¿Qué dice la declaración?
Ante todo tiene un título que no debió ser redactado ni por un teólogo ni por un cura ni por un obispo. Debe ser la obra de un publicista. Reza lo que sigue:
«Mensaje a los católicos y pueblo de Chile ante la aprobación en primer trámite del proyecto de Ley pro aborto».
Titular así la declaración es una argucia comunicacional, una astucia de mercadeo que en vez de contribuir al debate racional del problema, lo oscurece y lo falsea. Permitir en casos calificados el aborto no es promoverlo. ; permitirlo a la mujer violada no es impulsarlo; autorizar el aborto del feto inviable no es promocionarlo. Se trata de casos moralmente inciertos en que la decisión se entrega a la madre. ¿Por qué simplificar al extremo de decir que el proyecto es pro aborto?
Llamarlo así es un engaño a los feligreses, una artimaña clerical.

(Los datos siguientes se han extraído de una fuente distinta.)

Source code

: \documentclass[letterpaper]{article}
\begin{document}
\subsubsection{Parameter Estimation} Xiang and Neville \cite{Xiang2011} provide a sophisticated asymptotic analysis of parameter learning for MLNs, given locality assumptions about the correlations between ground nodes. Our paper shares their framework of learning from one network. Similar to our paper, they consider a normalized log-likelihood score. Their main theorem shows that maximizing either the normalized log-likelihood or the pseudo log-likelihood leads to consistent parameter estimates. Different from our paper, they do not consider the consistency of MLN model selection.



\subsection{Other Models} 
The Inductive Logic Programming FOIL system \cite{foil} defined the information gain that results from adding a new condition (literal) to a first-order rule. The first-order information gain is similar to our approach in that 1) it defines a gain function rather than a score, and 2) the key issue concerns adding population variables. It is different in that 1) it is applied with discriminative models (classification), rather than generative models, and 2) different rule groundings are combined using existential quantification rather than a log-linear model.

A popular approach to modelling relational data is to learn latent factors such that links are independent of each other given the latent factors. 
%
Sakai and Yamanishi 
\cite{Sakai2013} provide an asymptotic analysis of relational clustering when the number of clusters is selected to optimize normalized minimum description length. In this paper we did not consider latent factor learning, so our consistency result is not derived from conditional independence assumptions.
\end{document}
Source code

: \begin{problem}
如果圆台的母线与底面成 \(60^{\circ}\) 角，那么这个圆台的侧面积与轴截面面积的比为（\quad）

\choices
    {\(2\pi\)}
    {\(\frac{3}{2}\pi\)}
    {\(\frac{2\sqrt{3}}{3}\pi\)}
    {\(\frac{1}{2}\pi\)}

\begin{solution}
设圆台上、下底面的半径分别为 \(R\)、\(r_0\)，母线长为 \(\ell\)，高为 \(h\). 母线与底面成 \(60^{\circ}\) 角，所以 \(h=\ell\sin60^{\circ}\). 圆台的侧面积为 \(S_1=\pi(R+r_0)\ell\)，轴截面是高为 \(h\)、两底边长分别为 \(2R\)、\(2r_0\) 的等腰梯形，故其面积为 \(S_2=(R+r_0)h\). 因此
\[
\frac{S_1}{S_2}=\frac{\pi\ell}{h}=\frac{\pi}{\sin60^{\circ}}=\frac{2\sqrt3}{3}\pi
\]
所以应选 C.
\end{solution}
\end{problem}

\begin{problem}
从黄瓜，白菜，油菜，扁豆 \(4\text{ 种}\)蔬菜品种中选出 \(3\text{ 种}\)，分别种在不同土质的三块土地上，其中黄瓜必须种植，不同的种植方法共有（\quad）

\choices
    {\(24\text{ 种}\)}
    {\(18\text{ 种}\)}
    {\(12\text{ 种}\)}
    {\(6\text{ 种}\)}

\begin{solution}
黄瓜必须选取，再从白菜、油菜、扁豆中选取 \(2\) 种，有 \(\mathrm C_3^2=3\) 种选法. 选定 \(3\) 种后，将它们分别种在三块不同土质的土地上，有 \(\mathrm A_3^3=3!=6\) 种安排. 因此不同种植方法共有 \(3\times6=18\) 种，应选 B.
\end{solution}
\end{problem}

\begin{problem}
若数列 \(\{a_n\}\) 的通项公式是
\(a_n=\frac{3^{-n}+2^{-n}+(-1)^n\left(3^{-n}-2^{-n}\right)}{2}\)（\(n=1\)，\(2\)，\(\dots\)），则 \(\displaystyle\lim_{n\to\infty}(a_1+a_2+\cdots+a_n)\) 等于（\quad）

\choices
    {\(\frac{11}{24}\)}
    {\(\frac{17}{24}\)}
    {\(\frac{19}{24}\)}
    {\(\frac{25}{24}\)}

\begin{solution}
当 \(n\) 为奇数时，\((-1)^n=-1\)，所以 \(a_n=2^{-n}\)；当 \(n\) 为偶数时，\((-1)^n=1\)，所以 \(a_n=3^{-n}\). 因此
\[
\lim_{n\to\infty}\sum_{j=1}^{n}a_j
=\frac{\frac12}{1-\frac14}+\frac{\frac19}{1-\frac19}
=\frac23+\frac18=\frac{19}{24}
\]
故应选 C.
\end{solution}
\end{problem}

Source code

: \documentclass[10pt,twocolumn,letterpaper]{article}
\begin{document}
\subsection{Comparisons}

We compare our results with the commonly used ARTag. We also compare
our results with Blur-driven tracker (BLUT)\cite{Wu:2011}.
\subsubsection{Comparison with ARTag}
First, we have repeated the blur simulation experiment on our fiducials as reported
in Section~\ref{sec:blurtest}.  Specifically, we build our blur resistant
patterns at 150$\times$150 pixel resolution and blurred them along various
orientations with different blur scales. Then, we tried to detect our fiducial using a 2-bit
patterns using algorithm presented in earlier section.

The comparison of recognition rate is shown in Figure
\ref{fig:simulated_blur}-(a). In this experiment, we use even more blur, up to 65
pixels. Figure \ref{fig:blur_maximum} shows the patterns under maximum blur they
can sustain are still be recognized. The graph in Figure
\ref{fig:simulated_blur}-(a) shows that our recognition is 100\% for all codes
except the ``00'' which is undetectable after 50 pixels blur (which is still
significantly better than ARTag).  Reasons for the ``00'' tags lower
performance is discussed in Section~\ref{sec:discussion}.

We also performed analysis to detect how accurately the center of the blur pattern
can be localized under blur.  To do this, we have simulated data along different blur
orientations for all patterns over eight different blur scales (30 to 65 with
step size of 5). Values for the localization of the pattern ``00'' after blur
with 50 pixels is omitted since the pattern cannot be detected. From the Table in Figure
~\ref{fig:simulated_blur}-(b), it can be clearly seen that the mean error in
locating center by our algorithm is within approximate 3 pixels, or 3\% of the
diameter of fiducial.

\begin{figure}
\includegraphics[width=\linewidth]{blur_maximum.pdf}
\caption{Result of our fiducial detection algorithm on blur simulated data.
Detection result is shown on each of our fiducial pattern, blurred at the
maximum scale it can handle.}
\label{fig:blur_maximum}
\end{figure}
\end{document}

La declaración continúa con una trampa: si no se acoge una nueva vida, expresa, se marchitarán otras formas de acogida.
La trampa consiste en insinuar que lo que aprobaron los diputados fue la decisión de no acoger una nueva vida. Eso no es verdad. Los diputados decidieron conferir a la mujer la decisión de mantener o no el embarazo en situaciones límite. Eso en ningún sentido es una decisión de no acoger una nueva vida. Y no lo es, desde luego, porque lo que se autoriza es el aborto de un feto que no vivirá; el aborto para salvar la vida de la madre, y el aborto del fruto de una violación. Describir esas tres situaciones como el rechazo de una nueva vida es obviamente tramposo.
El final de la declaración retrata en todas sus dimensiones el fondo de la discrepancia que mantienen los obispos en frente de este proyecto de ley.
Más que abortos -concluyen los obispos- lo que se requeriría es: «la creación de unidades de acompañamiento a las mujeres con embarazos difíciles en todos los centros de salud, de salvar siempre ambas vidas y agilizar los itinerarios de adopción».
La parte más elocuente -por lo reveladora- es la expresión «embarazos difíciles».
La frase es un disfraz para lo que, con todo rigor, deben llamarse embarazos trágicos. El proyecto de ley no trata de embarazos difíciles (esto es, embarazos que supongan meros tropiezos o dificultades que cuesta sobrellevar), sino de embarazos que ponen a la mujer ante un verdadero abismo: está en riesgo su vida y debe decidir si vive ella o el nasciturus; el feto es una vida biológicamente frustrada, inviable; lo que lleva en el vientre es fruto de una agresión sexual que quiso desproveerla de su condición de sujeto. Llamar a esas tres situaciones -acerca de las cuales se pronunciaron los diputados- «embarazos difíciles» es ocultar la verdadera índole del problema, escamotear el dilema moral y jurídico que supone.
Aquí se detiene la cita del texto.